DATASET START

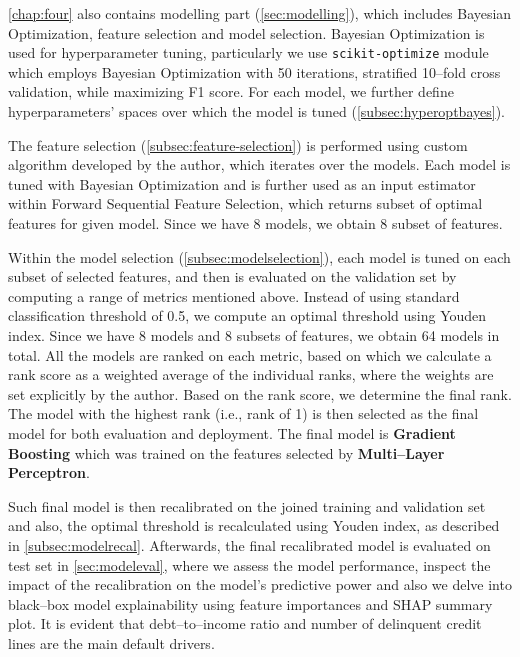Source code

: \autoref{chap:four} also contains modelling part (\autoref{sec:modelling}), which includes Bayesian Optimization, feature selection and model selection.
Bayesian Optimization is used for hyperparameter tuning, particularly we use \lstinline{scikit-optimize} module which employs Bayesian Optimization with 50 iterations, stratified 10--fold cross validation, while maximizing F1 score. For each model, we further define hyperparameters' spaces over which the model is tuned (\autoref{subsec:hyperoptbayes}).

The feature selection (\autoref{subsec:feature-selection}) is performed using custom algorithm developed by the author, which iterates over the models. Each model is tuned with Bayesian Optimization and is further used as an input estimator within Forward Sequential Feature Selection, which returns subset of optimal features for given model. Since we have 8 models, we obtain 8 subset of features.

Within the model selection (\autoref{subsec:modelselection}), each model is tuned on each subset of selected features, and then is evaluated on the validation set by computing a range of metrics mentioned above.
Instead of using standard classification threshold of 0.5, we compute an optimal threshold using Youden index. Since we have 8 models and 8 subsets of features, we obtain 64 models in total.
All the models are ranked on each metric, based on which we calculate a rank score as a weighted average of the individual ranks, where the weights are set explicitly by the author. Based on the rank score, we determine the final rank. The model with the highest rank (i.e., rank of 1) is then selected as the final model for both evaluation and deployment.
The final model is \textbf{Gradient Boosting} which was trained on the features selected by \textbf{Multi--Layer Perceptron}.

\newpage
Such final model is then recalibrated on the joined training and validation set and also, the optimal threshold is recalculated using Youden index, as described in \autoref{subsec:modelrecal}.
Afterwards, the final recalibrated model is evaluated on test set in \autoref{sec:modeleval}, where we assess the model performance, inspect the impact of the recalibration on the model's predictive power and also we delve into black--box model explainability using feature importances and SHAP summary plot. It is evident that debt--to--income ratio and number of delinquent credit lines are the main default drivers.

DATASET END

WORK ORDER | Please repeat exactly the data above from its first line to the line that contains "The feature selection", inclusive, and leave every picture out.

WRITTEN ANSWER |
Source code

: \autoref{chap:four} also contains modelling part (\autoref{sec:modelling}), which includes Bayesian Optimization, feature selection and model selection.
Bayesian Optimization is used for hyperparameter tuning, particularly we use \lstinline{scikit-optimize} module which employs Bayesian Optimization with 50 iterations, stratified 10--fold cross validation, while maximizing F1 score. For each model, we further define hyperparameters' spaces over which the model is tuned (\autoref{subsec:hyperoptbayes}).

The feature selection (\autoref{subsec:feature-selection}) is performed using custom algorithm developed by the author, which iterates over the models. Each model is tuned with Bayesian Optimization and is further used as an input estimator within Forward Sequential Feature Selection, which returns subset of optimal features for given model. Since we have 8 models, we obtain 8 subset of features.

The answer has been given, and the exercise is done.